START EXERCISE INPUT

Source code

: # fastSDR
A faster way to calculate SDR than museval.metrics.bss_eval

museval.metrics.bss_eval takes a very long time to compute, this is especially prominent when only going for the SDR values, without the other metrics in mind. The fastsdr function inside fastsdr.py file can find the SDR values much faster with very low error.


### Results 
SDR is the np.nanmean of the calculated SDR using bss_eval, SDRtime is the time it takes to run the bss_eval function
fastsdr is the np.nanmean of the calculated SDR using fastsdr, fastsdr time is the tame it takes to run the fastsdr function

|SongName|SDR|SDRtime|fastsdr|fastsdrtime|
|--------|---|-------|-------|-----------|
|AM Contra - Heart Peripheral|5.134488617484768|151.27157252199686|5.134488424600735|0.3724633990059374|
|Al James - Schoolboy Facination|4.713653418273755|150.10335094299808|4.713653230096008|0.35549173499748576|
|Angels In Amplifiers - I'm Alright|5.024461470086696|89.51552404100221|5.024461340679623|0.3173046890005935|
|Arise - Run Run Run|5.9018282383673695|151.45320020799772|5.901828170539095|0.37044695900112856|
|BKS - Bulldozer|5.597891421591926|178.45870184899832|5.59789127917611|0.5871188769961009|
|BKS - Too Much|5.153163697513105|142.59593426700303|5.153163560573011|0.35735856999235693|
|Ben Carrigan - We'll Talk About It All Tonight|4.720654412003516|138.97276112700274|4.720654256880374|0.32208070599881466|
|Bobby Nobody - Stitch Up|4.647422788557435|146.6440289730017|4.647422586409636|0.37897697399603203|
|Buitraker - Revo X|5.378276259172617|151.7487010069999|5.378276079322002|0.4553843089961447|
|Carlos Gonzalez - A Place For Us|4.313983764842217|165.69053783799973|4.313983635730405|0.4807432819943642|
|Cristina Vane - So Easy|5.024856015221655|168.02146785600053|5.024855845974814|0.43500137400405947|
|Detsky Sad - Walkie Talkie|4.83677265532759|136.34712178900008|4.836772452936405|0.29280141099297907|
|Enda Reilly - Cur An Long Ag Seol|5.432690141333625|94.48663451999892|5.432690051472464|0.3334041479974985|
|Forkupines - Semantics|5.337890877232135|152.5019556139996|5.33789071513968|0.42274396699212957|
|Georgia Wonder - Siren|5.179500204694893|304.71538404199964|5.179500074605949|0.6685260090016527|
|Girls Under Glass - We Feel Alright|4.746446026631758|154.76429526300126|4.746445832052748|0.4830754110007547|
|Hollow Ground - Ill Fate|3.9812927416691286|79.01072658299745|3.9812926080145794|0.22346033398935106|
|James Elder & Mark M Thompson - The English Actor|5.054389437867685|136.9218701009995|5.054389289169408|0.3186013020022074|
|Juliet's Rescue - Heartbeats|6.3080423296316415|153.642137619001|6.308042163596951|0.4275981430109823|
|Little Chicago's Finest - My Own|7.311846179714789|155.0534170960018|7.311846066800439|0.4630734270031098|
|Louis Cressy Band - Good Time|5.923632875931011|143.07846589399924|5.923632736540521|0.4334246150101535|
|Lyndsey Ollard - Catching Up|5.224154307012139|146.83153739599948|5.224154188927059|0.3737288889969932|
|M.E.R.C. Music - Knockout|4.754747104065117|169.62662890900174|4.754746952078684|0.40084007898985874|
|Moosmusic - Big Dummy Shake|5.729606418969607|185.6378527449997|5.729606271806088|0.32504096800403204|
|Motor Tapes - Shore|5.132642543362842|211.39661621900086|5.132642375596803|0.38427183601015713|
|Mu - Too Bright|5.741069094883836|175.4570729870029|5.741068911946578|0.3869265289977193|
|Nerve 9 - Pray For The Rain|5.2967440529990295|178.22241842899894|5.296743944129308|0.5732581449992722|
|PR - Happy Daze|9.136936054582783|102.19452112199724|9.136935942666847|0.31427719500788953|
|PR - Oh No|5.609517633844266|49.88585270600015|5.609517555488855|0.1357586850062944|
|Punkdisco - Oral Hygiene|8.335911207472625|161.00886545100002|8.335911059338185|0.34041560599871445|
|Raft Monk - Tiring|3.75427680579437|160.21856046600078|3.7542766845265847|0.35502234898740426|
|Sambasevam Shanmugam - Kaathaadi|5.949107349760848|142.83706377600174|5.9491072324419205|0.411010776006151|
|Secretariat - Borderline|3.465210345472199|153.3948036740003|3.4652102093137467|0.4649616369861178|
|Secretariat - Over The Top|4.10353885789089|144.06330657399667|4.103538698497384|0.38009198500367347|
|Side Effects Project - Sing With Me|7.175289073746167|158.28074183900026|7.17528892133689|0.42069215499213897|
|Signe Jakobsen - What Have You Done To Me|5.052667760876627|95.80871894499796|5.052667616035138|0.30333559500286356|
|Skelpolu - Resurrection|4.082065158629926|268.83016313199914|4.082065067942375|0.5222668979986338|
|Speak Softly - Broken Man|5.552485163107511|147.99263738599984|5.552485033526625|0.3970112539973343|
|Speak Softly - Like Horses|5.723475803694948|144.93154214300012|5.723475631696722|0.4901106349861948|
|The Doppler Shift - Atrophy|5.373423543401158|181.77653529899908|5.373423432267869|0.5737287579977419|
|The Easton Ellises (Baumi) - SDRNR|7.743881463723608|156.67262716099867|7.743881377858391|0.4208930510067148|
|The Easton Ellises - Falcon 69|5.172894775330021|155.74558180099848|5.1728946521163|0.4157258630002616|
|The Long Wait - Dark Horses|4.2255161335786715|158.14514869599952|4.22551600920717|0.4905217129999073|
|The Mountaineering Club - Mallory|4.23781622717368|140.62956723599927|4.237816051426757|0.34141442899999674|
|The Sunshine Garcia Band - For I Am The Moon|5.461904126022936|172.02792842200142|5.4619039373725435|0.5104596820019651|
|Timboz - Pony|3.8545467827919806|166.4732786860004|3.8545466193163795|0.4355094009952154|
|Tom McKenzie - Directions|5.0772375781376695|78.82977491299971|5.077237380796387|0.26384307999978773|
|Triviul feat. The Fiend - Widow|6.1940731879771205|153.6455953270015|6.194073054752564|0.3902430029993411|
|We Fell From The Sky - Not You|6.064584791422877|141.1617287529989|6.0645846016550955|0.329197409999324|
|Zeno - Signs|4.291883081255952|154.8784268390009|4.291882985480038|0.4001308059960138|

END EXERCISE INPUT

- ASSIGNMENT -
Give back the data exactly.

- ANSWER BELOW -
Source code

: # fastSDR
A faster way to calculate SDR than museval.metrics.bss_eval

museval.metrics.bss_eval takes a very long time to compute, this is especially prominent when only going for the SDR values, without the other metrics in mind. The fastsdr function inside fastsdr.py file can find the SDR values much faster with very low error.


### Results 
SDR is the np.nanmean of the calculated SDR using bss_eval, SDRtime is the time it takes to run the bss_eval function
fastsdr is the np.nanmean of the calculated SDR using fastsdr, fastsdr time is the tame it takes to run the fastsdr function

|SongName|SDR|SDRtime|fastsdr|fastsdrtime|
|--------|---|-------|-------|-----------|
|AM Contra - Heart Peripheral|5.134488617484768|151.27157252199686|5.134488424600735|0.3724633990059374|
|Al James - Schoolboy Facination|4.713653418273755|150.10335094299808|4.713653230096008|0.35549173499748576|
|Angels In Amplifiers - I'm Alright|5.024461470086696|89.51552404100221|5.024461340679623|0.3173046890005935|
|Arise - Run Run Run|5.9018282383673695|151.45320020799772|5.901828170539095|0.37044695900112856|
|BKS - Bulldozer|5.597891421591926|178.45870184899832|5.59789127917611|0.5871188769961009|
|BKS - Too Much|5.153163697513105|142.59593426700303|5.153163560573011|0.35735856999235693|
|Ben Carrigan - We'll Talk About It All Tonight|4.720654412003516|138.97276112700274|4.720654256880374|0.32208070599881466|
|Bobby Nobody - Stitch Up|4.647422788557435|146.6440289730017|4.647422586409636|0.37897697399603203|
|Buitraker - Revo X|5.378276259172617|151.7487010069999|5.378276079322002|0.4553843089961447|
|Carlos Gonzalez - A Place For Us|4.313983764842217|165.69053783799973|4.313983635730405|0.4807432819943642|
|Cristina Vane - So Easy|5.024856015221655|168.02146785600053|5.024855845974814|0.43500137400405947|
|Detsky Sad - Walkie Talkie|4.83677265532759|136.34712178900008|4.836772452936405|0.29280141099297907|
|Enda Reilly - Cur An Long Ag Seol|5.432690141333625|94.48663451999892|5.432690051472464|0.3334041479974985|
|Forkupines - Semantics|5.337890877232135|152.5019556139996|5.33789071513968|0.42274396699212957|
|Georgia Wonder - Siren|5.179500204694893|304.71538404199964|5.179500074605949|0.6685260090016527|
|Girls Under Glass - We Feel Alright|4.746446026631758|154.76429526300126|4.746445832052748|0.4830754110007547|
|Hollow Ground - Ill Fate|3.9812927416691286|79.01072658299745|3.9812926080145794|0.22346033398935106|
|James Elder & Mark M Thompson - The English Actor|5.054389437867685|136.9218701009995|5.054389289169408|0.3186013020022074|
|Juliet's Rescue - Heartbeats|6.3080423296316415|153.642137619001|6.308042163596951|0.4275981430109823|
|Little Chicago's Finest - My Own|7.311846179714789|155.0534170960018|7.311846066800439|0.4630734270031098|
|Louis Cressy Band - Good Time|5.923632875931011|143.07846589399924|5.923632736540521|0.4334246150101535|
|Lyndsey Ollard - Catching Up|5.224154307012139|146.83153739599948|5.224154188927059|0.3737288889969932|
|M.E.R.C. Music - Knockout|4.754747104065117|169.62662890900174|4.754746952078684|0.40084007898985874|
|Moosmusic - Big Dummy Shake|5.729606418969607|185.6378527449997|5.729606271806088|0.32504096800403204|
|Motor Tapes - Shore|5.132642543362842|211.39661621900086|5.132642375596803|0.38427183601015713|
|Mu - Too Bright|5.741069094883836|175.4570729870029|5.741068911946578|0.3869265289977193|
|Nerve 9 - Pray For The Rain|5.2967440529990295|178.22241842899894|5.296743944129308|0.5732581449992722|
|PR - Happy Daze|9.136936054582783|102.19452112199724|9.136935942666847|0.31427719500788953|
|PR - Oh No|5.609517633844266|49.88585270600015|5.609517555488855|0.1357586850062944|
|Punkdisco - Oral Hygiene|8.335911207472625|161.00886545100002|8.335911059338185|0.34041560599871445|
|Raft Monk - Tiring|3.75427680579437|160.21856046600078|3.7542766845265847|0.35502234898740426|
|Sambasevam Shanmugam - Kaathaadi|5.949107349760848|142.83706377600174|5.9491072324419205|0.411010776006151|
|Secretariat - Borderline|3.465210345472199|153.3948036740003|3.4652102093137467|0.4649616369861178|
|Secretariat - Over The Top|4.10353885789089|144.06330657399667|4.103538698497384|0.38009198500367347|
|Side Effects Project - Sing With Me|7.175289073746167|158.28074183900026|7.17528892133689|0.42069215499213897|
|Signe Jakobsen - What Have You Done To Me|5.052667760876627|95.80871894499796|5.052667616035138|0.30333559500286356|
|Skelpolu - Resurrection|4.082065158629926|268.83016313199914|4.082065067942375|0.5222668979986338|
|Speak Softly - Broken Man|5.552485163107511|147.99263738599984|5.552485033526625|0.3970112539973343|
|Speak Softly - Like Horses|5.723475803694948|144.93154214300012|5.723475631696722|0.4901106349861948|
|The Doppler Shift - Atrophy|5.373423543401158|181.77653529899908|5.373423432267869|0.5737287579977419|
|The Easton Ellises (Baumi) - SDRNR|7.743881463723608|156.67262716099867|7.743881377858391|0.4208930510067148|
|The Easton Ellises - Falcon 69|5.172894775330021|155.74558180099848|5.1728946521163|0.4157258630002616|
|The Long Wait - Dark Horses|4.2255161335786715|158.14514869599952|4.22551600920717|0.4905217129999073|
|The Mountaineering Club - Mallory|4.23781622717368|140.62956723599927|4.237816051426757|0.34141442899999674|
|The Sunshine Garcia Band - For I Am The Moon|5.461904126022936|172.02792842200142|5.4619039373725435|0.5104596820019651|
|Timboz - Pony|3.8545467827919806|166.4732786860004|3.8545466193163795|0.4355094009952154|
|Tom McKenzie - Directions|5.0772375781376695|78.82977491299971|5.077237380796387|0.26384307999978773|
|Triviul feat. The Fiend - Widow|6.1940731879771205|153.6455953270015|6.194073054752564|0.3902430029993411|
|We Fell From The Sky - Not You|6.064584791422877|141.1617287529989|6.0645846016550955|0.329197409999324|
|Zeno - Signs|4.291883081255952|154.8784268390009|4.291882985480038|0.4001308059960138|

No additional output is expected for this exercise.